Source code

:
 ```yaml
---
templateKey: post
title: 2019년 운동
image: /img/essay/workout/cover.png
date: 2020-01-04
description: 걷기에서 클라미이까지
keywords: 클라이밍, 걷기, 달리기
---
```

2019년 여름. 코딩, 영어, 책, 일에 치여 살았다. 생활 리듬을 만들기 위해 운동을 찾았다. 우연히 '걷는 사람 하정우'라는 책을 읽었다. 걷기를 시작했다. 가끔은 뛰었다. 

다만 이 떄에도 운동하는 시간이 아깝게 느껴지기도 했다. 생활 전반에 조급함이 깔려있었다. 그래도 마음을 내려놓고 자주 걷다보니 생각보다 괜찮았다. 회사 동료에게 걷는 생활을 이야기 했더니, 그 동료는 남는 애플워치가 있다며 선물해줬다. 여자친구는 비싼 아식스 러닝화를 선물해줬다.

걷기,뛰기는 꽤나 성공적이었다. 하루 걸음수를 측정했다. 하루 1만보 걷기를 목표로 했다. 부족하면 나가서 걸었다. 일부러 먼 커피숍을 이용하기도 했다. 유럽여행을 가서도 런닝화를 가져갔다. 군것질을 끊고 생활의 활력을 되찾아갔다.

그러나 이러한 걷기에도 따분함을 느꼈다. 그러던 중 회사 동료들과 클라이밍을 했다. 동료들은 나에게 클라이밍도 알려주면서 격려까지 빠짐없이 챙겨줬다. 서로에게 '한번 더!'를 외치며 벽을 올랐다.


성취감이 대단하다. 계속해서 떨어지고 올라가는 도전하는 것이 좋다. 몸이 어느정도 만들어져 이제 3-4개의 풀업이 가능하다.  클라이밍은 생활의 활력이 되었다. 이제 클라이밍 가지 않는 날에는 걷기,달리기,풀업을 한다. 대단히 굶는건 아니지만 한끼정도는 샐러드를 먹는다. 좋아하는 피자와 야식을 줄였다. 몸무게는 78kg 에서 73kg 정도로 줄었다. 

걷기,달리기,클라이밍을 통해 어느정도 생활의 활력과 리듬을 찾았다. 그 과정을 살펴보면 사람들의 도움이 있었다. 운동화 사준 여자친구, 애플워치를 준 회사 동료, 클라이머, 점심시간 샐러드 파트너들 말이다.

• • •

Using the data above, extract exactly the lines from the one that holds "2019년 여름. 코딩, 영어, 책, 일에" to the one that holds "그러나 이러한 걷기에도", both ends included, and no others.

SOLUTION FOR THIS EXERCISE =
2019년 여름. 코딩, 영어, 책, 일에 치여 살았다. 생활 리듬을 만들기 위해 운동을 찾았다. 우연히 '걷는 사람 하정우'라는 책을 읽었다. 걷기를 시작했다. 가끔은 뛰었다. 

다만 이 떄에도 운동하는 시간이 아깝게 느껴지기도 했다. 생활 전반에 조급함이 깔려있었다. 그래도 마음을 내려놓고 자주 걷다보니 생각보다 괜찮았다. 회사 동료에게 걷는 생활을 이야기 했더니, 그 동료는 남는 애플워치가 있다며 선물해줬다. 여자친구는 비싼 아식스 러닝화를 선물해줬다.

걷기,뛰기는 꽤나 성공적이었다. 하루 걸음수를 측정했다. 하루 1만보 걷기를 목표로 했다. 부족하면 나가서 걸었다. 일부러 먼 커피숍을 이용하기도 했다. 유럽여행을 가서도 런닝화를 가져갔다. 군것질을 끊고 생활의 활력을 되찾아갔다.

그러나 이러한 걷기에도 따분함을 느꼈다. 그러던 중 회사 동료들과 클라이밍을 했다. 동료들은 나에게 클라이밍도 알려주면서 격려까지 빠짐없이 챙겨줬다. 서로에게 '한번 더!'를 외치며 벽을 올랐다.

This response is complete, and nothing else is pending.